Se discutieron tres temas: economía, relaciones raciales y seguridad. Se podría decir que Trump ganó el primero, pues logró atribuir la connotación negativa alrededor del TLCAN a la maquinaria de los Clinton: apuntó que Bill era el principal responsable por haber firmado el tratado, insinuando la complicidad de Hillary. Además, fue el momento en el que Hillary más dudó, con respuestas prefabricadas y lentas. No logró diferenciarse de los políticos tradicionales que tanto han prometido prosperidad y que, según Trump –con la venia de buena parte del electorado–, no la han conseguido.

En los otros dos rubros ganó Clinton.
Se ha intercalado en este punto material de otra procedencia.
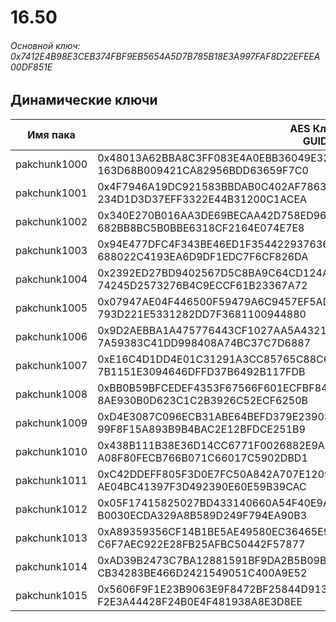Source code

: # 16.50

###### Основной ключ: 0x7412E4B98E3CEB374FBF9EB5654A5D7B785B18E3A997FAF8D22EFEEA00DF851E

## Динамические ключи

| Имя пака         | AES Ключ<br/>GUID                                                                                            |
|--------------|---------------------------------------------------------------------------------------------------------|
| pakchunk1000 | 0x48013A62BBA8C3FF083E4A0EBB36049E3245CAF06EC0B348D75CFDFF911FC8BD<br/>163D68B009421CA82956BDD63659F7C0 |
| pakchunk1001 | 0x4F7946A19DC921583BBDAB0C402AF7863C91A3CC7E1D2D40AE1E375EF7542ACB<br/>234D1D3D37EFF3322E44B31200C1ACEA |
| pakchunk1002 | 0x340E270B016AA3DE69BECAA42D758ED960DD2D8F8C406723F7B37AB7CF350501<br/>682BB8BC5B0BBE6318CF2164E074E7E8 |
| pakchunk1003 | 0x94E477DFC4F343BE46ED1F354422937636266028E148A24807E49C3D86A7368C<br/>688022C4193EA6D9DF1EDC7F6CF826DA |
| pakchunk1004 | 0x2392ED27BD9402567D5C8BA9C64CD124A8919D212412F11CE43F3E4ACE2ED889<br/>74245D2573276B4C9ECCF61B23367A72 |
| pakchunk1005 | 0x07947AE04F446500F59479A6C9457EF5AD5750439C61F768A49DDABC421C5711<br/>793D221E5331282DD7F3681100944880 |
| pakchunk1006 | 0x9D2AEBBA1A475776443CF1027AA5A4321FFA981173403F321052994BAA097AEF<br/>7A59383C41DD998408A74BC37C7D6887 |
| pakchunk1007 | 0xE16C4D1DD4E01C31291A3CC85765C88C63B8D64CA2C2080542976AF32FA8D636<br/>7B1151E3094646DFFD37B6492B117FDB |
| pakchunk1008 | 0xBB0B59BFCEDEF4353F67566F601ECFBF84DD450E3F6514FD9D8242C184A695B2<br/>8AE930B0D623C1C2B3926C52ECF6250B |
| pakchunk1009 | 0xD4E3087C096ECB31ABE64BEFD379E2390317A7F0FE335B3F7FF9874EFE763EB9<br/>99F8F15A893B9B4BAC2E12BFDCE251B9 |
| pakchunk1010 | 0x438B111B38E36D14CC6771F0026882E9AEBED35ECA81752C2DAA73B3BD4E584B<br/>A08F80FECB766B071C66017C5902DBD1 |
| pakchunk1011 | 0xC42DDEFF805F3D0E7FC50A842A707E1209B3ACE70B88E0AA8900AE641E95F407<br/>AE04BC41397F3D492390E60E59B39CAC |
| pakchunk1012 | 0x05F17415825027BD433140660A54F40E9A6C3B2FB54B29FC7C6BBAA8DB538171<br/>B0030ECDA329A8B589D249F794EA90B3 |
| pakchunk1013 | 0xA89359356CF14B1BE5AE49580EC36465E93D383F24195EA523E1DF9A6FA4D201<br/>C6F7AEC922E28FB25AFBC50442F57877 |
| pakchunk1014 | 0xAD39B2473C7BA12881591BF9DA2B5B09B00594B232ED6E9D6680DC7F24CC9B2A<br/>CB34283BE466D2421549051C400A9E52 |
| pakchunk1015 | 0x5606F9F1E23B9063E9F8472BF25844D9132829E08B146D2C58012E816576F790<br/>F2E3A44428F24B0E4F481938A8E3D8EE |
En lo racial, Trump no logró sacudirse la fija imagen de un conservador racista, menos frente a una candidata históricamente apreciada por las minorías segregadas. Encima, fue el momento en el que Hillary recuperó su confianza, atacó incisiva, evadió las invectivas con temple y exhibió a un Trump vacío y estrepitoso. En seguridad, Trump ya no tuvo margen de maniobra: la vasta experiencia de Clinton puso en evidencia a un Trump ingenuo e ignorante del escenario internacional, susceptible de la fórmula «no es tan fácil como parece.» Al margen, Trump se echó encima al moderador Lester Holt, quien oportunamente le cortó las perífrasis y circunlocuciones para beneficio del público, al que Trump ya había agobiado con su galimatías.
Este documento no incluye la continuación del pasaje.